Stored records

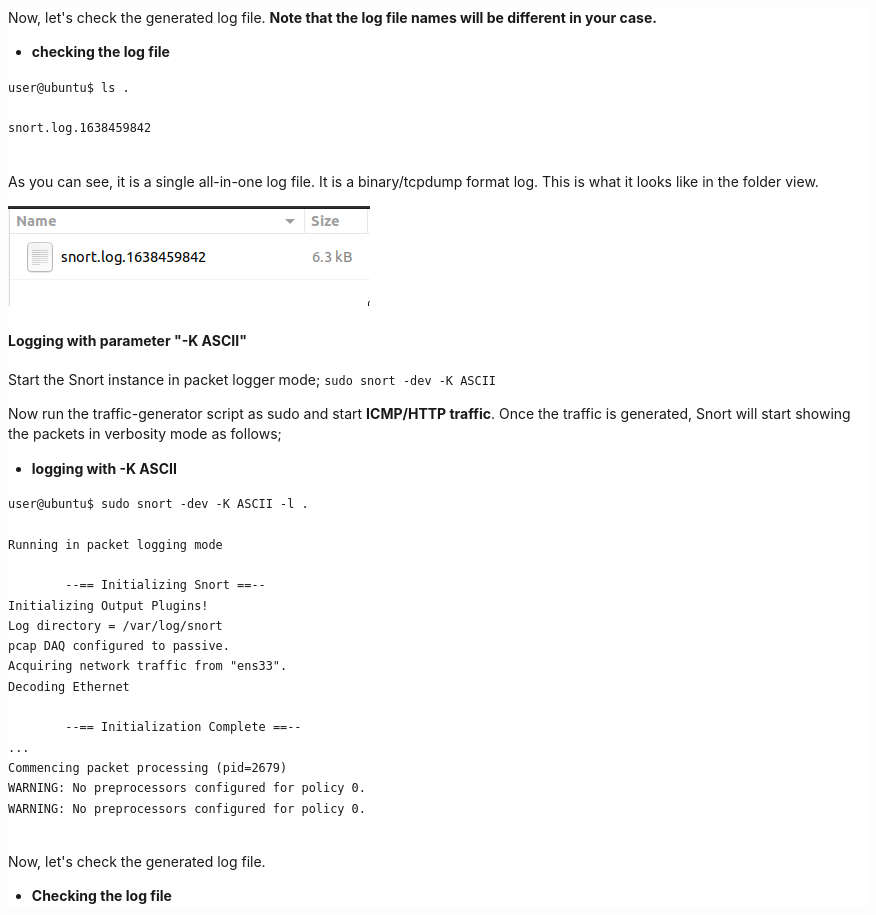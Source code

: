 Now, let's check the generated log file. **Note that the log file names will be different in your case.**

- **checking the log file**

```shell-session
user@ubuntu$ ls .
                             
snort.log.1638459842
        
```

As you can see, it is a single all-in-one log file. It is a binary/tcpdump format log. This is what it looks like in the folder view.



![img](./assets/157fbfefd174cf32af1de4b2e1d09721.png)

#### Logging with parameter "-K ASCII"

Start the Snort instance in packet logger mode; `sudo snort -dev -K ASCII`

Now run the traffic-generator script as sudo and start **ICMP/HTTP traffic**. Once the traffic is generated, Snort will start showing the packets in verbosity mode as follows;

- **logging with -K ASCII**

```shell-session
user@ubuntu$ sudo snort -dev -K ASCII -l .
                             
Running in packet logging mode

        --== Initializing Snort ==--
Initializing Output Plugins!
Log directory = /var/log/snort
pcap DAQ configured to passive.
Acquiring network traffic from "ens33".
Decoding Ethernet

        --== Initialization Complete ==--
...
Commencing packet processing (pid=2679)
WARNING: No preprocessors configured for policy 0.
WARNING: No preprocessors configured for policy 0.
        
```

Now, let's check the generated log file.

- **Checking the log file**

* **Directions**:
For each line above that includes "mode", make a copy.

* **Solution to the problem**:
Start the Snort instance in packet logger mode; `sudo snort -dev -K ASCII`
Now run the traffic-generator script as sudo and start **ICMP/HTTP traffic**. Once the traffic is generated, Snort will start showing the packets in verbosity mode as follows;
Running in packet logging mode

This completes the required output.